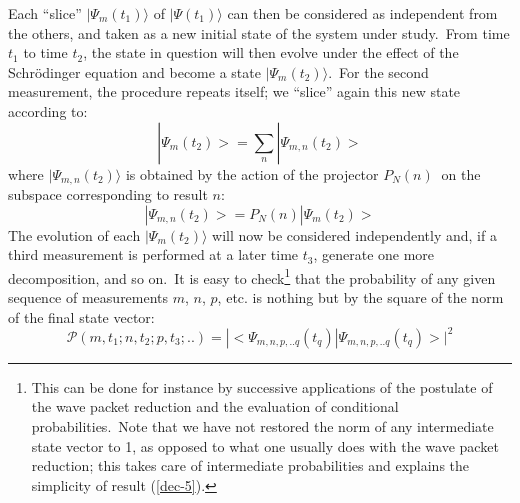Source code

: \documentclass[12pt,onecolumn]{article}%
\begin{document}
Each ``slice'' $|\Psi_{m}(t_{1})\rangle$ of $|\Psi(t_{1})\rangle$ can then be
considered as independent from the others, and taken as a new initial state of
the system under study.\ From time $t_{1}$ to time $t_{2}$, the state in
question will then evolve under the effect of the Schr\"{o}dinger equation and
become a state $|\Psi_{m}(t_{2})\rangle$.\ For the second measurement, the
procedure repeats itself; we ``slice'' again this new state according to:%
\begin{equation}
|\Psi_{m}(t_{2})>=\sum_{n}|\Psi_{m,n}(t_{2})> \label{dec-3}%
\end{equation}
where $|\Psi_{m,n}(t_{2})\rangle$ is obtained by the action of the projector
$P_{N}(n)$ $\ $on the subspace corresponding to result $n$:%
\begin{equation}
|\Psi_{m,n}(t_{2})>=P_{N}(n)|\Psi_{m}(t_{2})> \label{dec-4}%
\end{equation}
The evolution of each $|\Psi_{m}(t_{2})\rangle$ will now be considered
independently and, if a third measurement is performed at a later time $t_{3}%
$, generate one more decomposition, and so on.\ It is easy to
check\footnote{This can be done for instance by successive applications of the
postulate of the wave packet reduction and the evaluation of conditional
probabilities.\ Note that we have not restored the norm of any intermediate
state vector to 1, as opposed to what one usually does with the wave packet
reduction; this takes care of intermediate probabilities and explains the
simplicity of result (\ref{dec-5}).} that the probability of any given
sequence of measurements $m$, $n$, $p$, etc. is nothing but by the square of
the norm of the final state vector:%
\begin{equation}
\mathcal{P}(m,t_{1};n,t_{2};p,t_{3};..)=|<\Psi_{m,n,p,..q}(t_{q})|
\Psi_{m,n,p,..q}(t_{q})>|^{2} \label{dec-5}%
\end{equation}
\end{document}
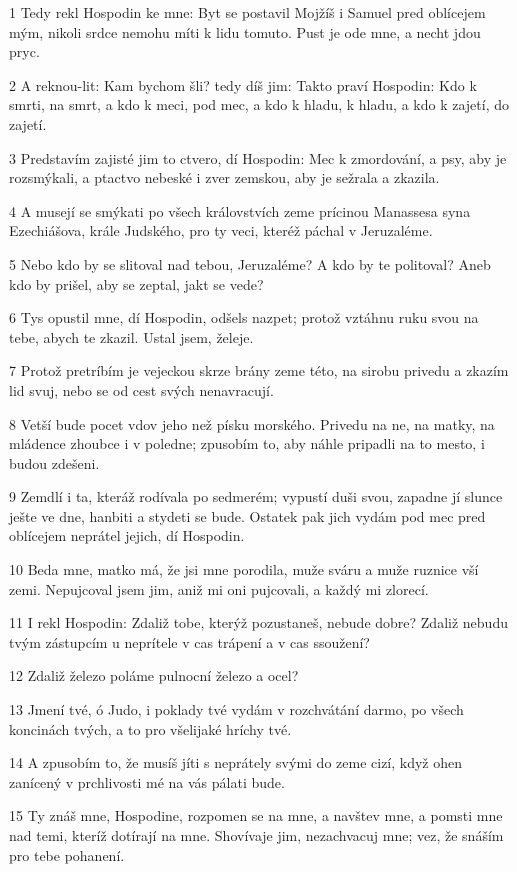 \par 1 Tedy rekl Hospodin ke mne: Byt se postavil Mojžíš i Samuel pred oblícejem mým, nikoli srdce nemohu míti k lidu tomuto. Pust je ode mne, a necht jdou pryc.
\par 2 A reknou-lit: Kam bychom šli? tedy díš jim: Takto praví Hospodin: Kdo k smrti, na smrt, a kdo k meci, pod mec, a kdo k hladu, k hladu, a kdo k zajetí, do zajetí.
\par 3 Predstavím zajisté jim to ctvero, dí Hospodin: Mec k zmordování, a psy, aby je rozsmýkali, a ptactvo nebeské i zver zemskou, aby je sežrala a zkazila.
\par 4 A musejí se smýkati po všech královstvích zeme prícinou Manassesa syna Ezechiášova, krále Judského, pro ty veci, kteréž páchal v Jeruzaléme.
\par 5 Nebo kdo by se slitoval nad tebou, Jeruzaléme? A kdo by te politoval? Aneb kdo by prišel, aby se zeptal, jakt se vede?
\par 6 Tys opustil mne, dí Hospodin, odšels nazpet; protož vztáhnu ruku svou na tebe, abych te zkazil. Ustal jsem, želeje.
\par 7 Protož pretríbím je vejeckou skrze brány zeme této, na sirobu privedu a zkazím lid svuj, nebo se od cest svých nenavracují.
\par 8 Vetší bude pocet vdov jeho než písku morského. Privedu na ne, na matky, na mládence zhoubce i v poledne; zpusobím to, aby náhle pripadli na to mesto, i budou zdešeni.
\par 9 Zemdlí i ta, kteráž rodívala po sedmerém; vypustí duši svou, zapadne jí slunce ješte ve dne, hanbiti a stydeti se bude. Ostatek pak jich vydám pod mec pred oblícejem neprátel jejich, dí Hospodin.
\par 10 Beda mne, matko má, že jsi mne porodila, muže sváru a muže ruznice vší zemi. Nepujcoval jsem jim, aniž mi oni pujcovali, a každý mi zlorecí.
\par 11 I rekl Hospodin: Zdaliž tobe, kterýž pozustaneš, nebude dobre? Zdaliž nebudu tvým zástupcím u neprítele v cas trápení a v cas ssoužení?
\par 12 Zdaliž železo poláme pulnocní železo a ocel?
\par 13 Jmení tvé, ó Judo, i poklady tvé vydám v rozchvátání darmo, po všech koncinách tvých, a to pro všelijaké hríchy tvé.
\par 14 A zpusobím to, že musíš jíti s neprátely svými do zeme cizí, když ohen zanícený v prchlivosti mé na vás pálati bude.
\par 15 Ty znáš mne, Hospodine, rozpomen se na mne, a navštev mne, a pomsti mne nad temi, kteríž dotírají na mne. Shovívaje jim, nezachvacuj mne; vez, že snáším pro tebe pohanení.
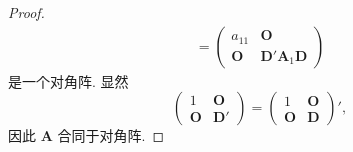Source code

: \documentclass[../../main.tex]{subfiles}
\begin{document}
\begin{proof}
\begin{align*}
=
\begin{pmatrix}
a_{11} & \boldsymbol{O} \\
\boldsymbol{O} & \boldsymbol{D}'\boldsymbol{A}_1\boldsymbol{D}
\end{pmatrix}
\end{align*}
是一个对角阵. 显然
\[
\begin{pmatrix}
1 & \boldsymbol{O} \\
\boldsymbol{O} & \boldsymbol{D}'
\end{pmatrix}
=
\begin{pmatrix}
1 & \boldsymbol{O} \\
\boldsymbol{O} & \boldsymbol{D}
\end{pmatrix}',
\]
因此 $\boldsymbol{A}$ 合同于对角阵.
\end{proof}
\end{document}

- [WHAT YOU SHOULD DO] Exact copy, no pictures: reproduce every entry shown above.

- [WRITTEN REPLY]
Source code

: \documentclass[12pt,onecolumn]{article}%
\begin{document}
Each ``slice'' $|\Psi_{m}(t_{1})\rangle$ of $|\Psi(t_{1})\rangle$ can then be
considered as independent from the others, and taken as a new initial state of
the system under study.\ From time $t_{1}$ to time $t_{2}$, the state in
question will then evolve under the effect of the Schr\"{o}dinger equation and
become a state $|\Psi_{m}(t_{2})\rangle$.\ For the second measurement, the
procedure repeats itself; we ``slice'' again this new state according to:%
\begin{equation}
|\Psi_{m}(t_{2})>=\sum_{n}|\Psi_{m,n}(t_{2})> \label{dec-3}%
\end{equation}
where $|\Psi_{m,n}(t_{2})\rangle$ is obtained by the action of the projector
$P_{N}(n)$ $\ $on the subspace corresponding to result $n$:%
\begin{equation}
|\Psi_{m,n}(t_{2})>=P_{N}(n)|\Psi_{m}(t_{2})> \label{dec-4}%
\end{equation}
The evolution of each $|\Psi_{m}(t_{2})\rangle$ will now be considered
independently and, if a third measurement is performed at a later time $t_{3}%
$, generate one more decomposition, and so on.\ It is easy to
check\footnote{This can be done for instance by successive applications of the
postulate of the wave packet reduction and the evaluation of conditional
probabilities.\ Note that we have not restored the norm of any intermediate
state vector to 1, as opposed to what one usually does with the wave packet
reduction; this takes care of intermediate probabilities and explains the
simplicity of result (\ref{dec-5}).} that the probability of any given
sequence of measurements $m$, $n$, $p$, etc. is nothing but by the square of
the norm of the final state vector:%
\begin{equation}
\mathcal{P}(m,t_{1};n,t_{2};p,t_{3};..)=|<\Psi_{m,n,p,..q}(t_{q})|
\Psi_{m,n,p,..q}(t_{q})>|^{2} \label{dec-5}%
\end{equation}
\end{document}
 \par 1 Tedy rekl Hospodin ke mne: Byt se postavil Mojžíš i Samuel pred oblícejem mým, nikoli srdce nemohu míti k lidu tomuto. Pust je ode mne, a necht jdou pryc.
\par 2 A reknou-lit: Kam bychom šli? tedy díš jim: Takto praví Hospodin: Kdo k smrti, na smrt, a kdo k meci, pod mec, a kdo k hladu, k hladu, a kdo k zajetí, do zajetí.
\par 3 Predstavím zajisté jim to ctvero, dí Hospodin: Mec k zmordování, a psy, aby je rozsmýkali, a ptactvo nebeské i zver zemskou, aby je sežrala a zkazila.
\par 4 A musejí se smýkati po všech královstvích zeme prícinou Manassesa syna Ezechiášova, krále Judského, pro ty veci, kteréž páchal v Jeruzaléme.
\par 5 Nebo kdo by se slitoval nad tebou, Jeruzaléme? A kdo by te politoval? Aneb kdo by prišel, aby se zeptal, jakt se vede?
\par 6 Tys opustil mne, dí Hospodin, odšels nazpet; protož vztáhnu ruku svou na tebe, abych te zkazil. Ustal jsem, želeje.
\par 7 Protož pretríbím je vejeckou skrze brány zeme této, na sirobu privedu a zkazím lid svuj, nebo se od cest svých nenavracují.
\par 8 Vetší bude pocet vdov jeho než písku morského. Privedu na ne, na matky, na mládence zhoubce i v poledne; zpusobím to, aby náhle pripadli na to mesto, i budou zdešeni.
\par 9 Zemdlí i ta, kteráž rodívala po sedmerém; vypustí duši svou, zapadne jí slunce ješte ve dne, hanbiti a stydeti se bude. Ostatek pak jich vydám pod mec pred oblícejem neprátel jejich, dí Hospodin.
\par 10 Beda mne, matko má, že jsi mne porodila, muže sváru a muže ruznice vší zemi. Nepujcoval jsem jim, aniž mi oni pujcovali, a každý mi zlorecí.
\par 11 I rekl Hospodin: Zdaliž tobe, kterýž pozustaneš, nebude dobre? Zdaliž nebudu tvým zástupcím u neprítele v cas trápení a v cas ssoužení?
\par 12 Zdaliž železo poláme pulnocní železo a ocel?
\par 13 Jmení tvé, ó Judo, i poklady tvé vydám v rozchvátání darmo, po všech koncinách tvých, a to pro všelijaké hríchy tvé.
\par 14 A zpusobím to, že musíš jíti s neprátely svými do zeme cizí, když ohen zanícený v prchlivosti mé na vás pálati bude.
\par 15 Ty znáš mne, Hospodine, rozpomen se na mne, a navštev mne, a pomsti mne nad temi, kteríž dotírají na mne. Shovívaje jim, nezachvacuj mne; vez, že snáším pro tebe pohanení.
Source code

: \documentclass[../../main.tex]{subfiles}
\begin{document}
\begin{proof}
\begin{align*}
=
\begin{pmatrix}
a_{11} & \boldsymbol{O} \\
\boldsymbol{O} & \boldsymbol{D}'\boldsymbol{A}_1\boldsymbol{D}
\end{pmatrix}
\end{align*}
是一个对角阵. 显然
\[
\begin{pmatrix}
1 & \boldsymbol{O} \\
\boldsymbol{O} & \boldsymbol{D}'
\end{pmatrix}
=
\begin{pmatrix}
1 & \boldsymbol{O} \\
\boldsymbol{O} & \boldsymbol{D}
\end{pmatrix}',
\]
因此 $\boldsymbol{A}$ 合同于对角阵.
\end{proof}
\end{document}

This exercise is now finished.